_Instructions for the task:_
Omitting all images, transcribe the entries word for word.

_Source information:_
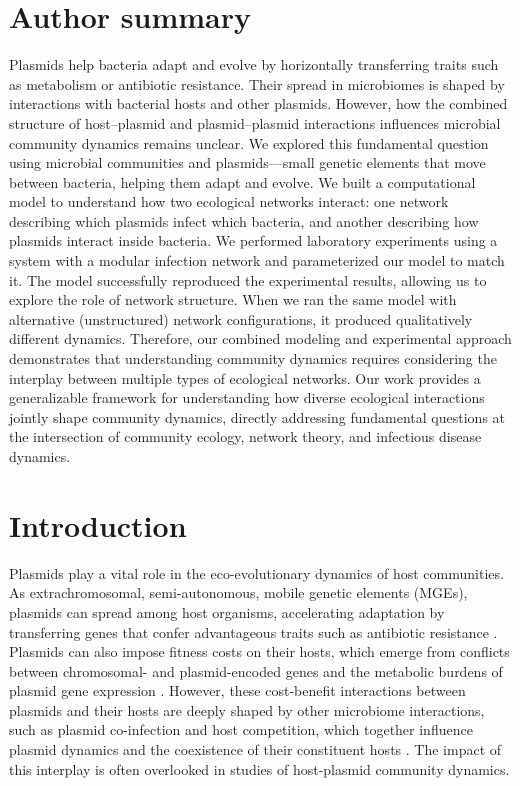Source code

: \documentclass[10pt,letterpaper]{article}
\begin{document}
\section*{Author summary}
Plasmids help bacteria adapt and evolve by horizontally transferring traits such as metabolism or antibiotic resistance. Their spread in microbiomes is shaped by interactions with bacterial hosts and other plasmids. However, how the combined structure of host–plasmid and plasmid–plasmid interactions influences microbial community dynamics remains unclear. We explored this fundamental question using microbial communities and plasmids---small genetic elements that move between bacteria, helping them adapt and evolve. We built a computational model to understand how two ecological networks interact: one network describing which plasmids infect which bacteria, and another describing how plasmids interact inside bacteria. We performed laboratory experiments using a system with a modular infection network and parameterized our model to match it. The model successfully reproduced the experimental results, allowing us to explore the role of network structure. When we ran the same model with alternative (unstructured) network configurations, it produced qualitatively different dynamics. Therefore, our combined modeling and experimental approach demonstrates that understanding community dynamics requires considering the interplay between multiple types of ecological networks. Our work provides a generalizable framework for understanding how diverse ecological interactions jointly shape community dynamics, directly addressing fundamental questions at the intersection of community ecology, network theory, and infectious disease dynamics.

\linenumbers

\section*{Introduction}
Plasmids play a vital role in the eco-evolutionary dynamics of host communities. As extrachromosomal, semi-autonomous, mobile genetic elements (MGEs), plasmids can spread among host organisms, accelerating adaptation by transferring genes that confer advantageous traits such as antibiotic resistance \cite{Kornelia2015-hn, San-Millan2018-bi, Rodriguez-Beltran2021-ue}. Plasmids can also impose fitness costs on their hosts, which emerge from conflicts between chromosomal- and plasmid-encoded genes and the metabolic burdens of plasmid gene expression \cite{San_Millan2017-xt, Hall2021-lo}. However, these cost-benefit interactions between plasmids and their hosts are deeply shaped by other microbiome interactions, such as plasmid co-infection and host competition, which together influence plasmid dynamics and the coexistence of their constituent hosts \cite{Ghoul2016-vo, Coyte2022-xx, Igler2022-lv, Dewan2023-xt, Hall2016-zb, Kottara2021-wg, Pilosof2020-lz}. The impact of this interplay is often overlooked in studies of host-plasmid community dynamics.
\end{document}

_Exercise solution:_
Source code

: \documentclass[10pt,letterpaper]{article}
\begin{document}
\section*{Author summary}
Plasmids help bacteria adapt and evolve by horizontally transferring traits such as metabolism or antibiotic resistance. Their spread in microbiomes is shaped by interactions with bacterial hosts and other plasmids. However, how the combined structure of host–plasmid and plasmid–plasmid interactions influences microbial community dynamics remains unclear. We explored this fundamental question using microbial communities and plasmids---small genetic elements that move between bacteria, helping them adapt and evolve. We built a computational model to understand how two ecological networks interact: one network describing which plasmids infect which bacteria, and another describing how plasmids interact inside bacteria. We performed laboratory experiments using a system with a modular infection network and parameterized our model to match it. The model successfully reproduced the experimental results, allowing us to explore the role of network structure. When we ran the same model with alternative (unstructured) network configurations, it produced qualitatively different dynamics. Therefore, our combined modeling and experimental approach demonstrates that understanding community dynamics requires considering the interplay between multiple types of ecological networks. Our work provides a generalizable framework for understanding how diverse ecological interactions jointly shape community dynamics, directly addressing fundamental questions at the intersection of community ecology, network theory, and infectious disease dynamics.

\linenumbers

\section*{Introduction}
Plasmids play a vital role in the eco-evolutionary dynamics of host communities. As extrachromosomal, semi-autonomous, mobile genetic elements (MGEs), plasmids can spread among host organisms, accelerating adaptation by transferring genes that confer advantageous traits such as antibiotic resistance \cite{Kornelia2015-hn, San-Millan2018-bi, Rodriguez-Beltran2021-ue}. Plasmids can also impose fitness costs on their hosts, which emerge from conflicts between chromosomal- and plasmid-encoded genes and the metabolic burdens of plasmid gene expression \cite{San_Millan2017-xt, Hall2021-lo}. However, these cost-benefit interactions between plasmids and their hosts are deeply shaped by other microbiome interactions, such as plasmid co-infection and host competition, which together influence plasmid dynamics and the coexistence of their constituent hosts \cite{Ghoul2016-vo, Coyte2022-xx, Igler2022-lv, Dewan2023-xt, Hall2016-zb, Kottara2021-wg, Pilosof2020-lz}. The impact of this interplay is often overlooked in studies of host-plasmid community dynamics.
\end{document}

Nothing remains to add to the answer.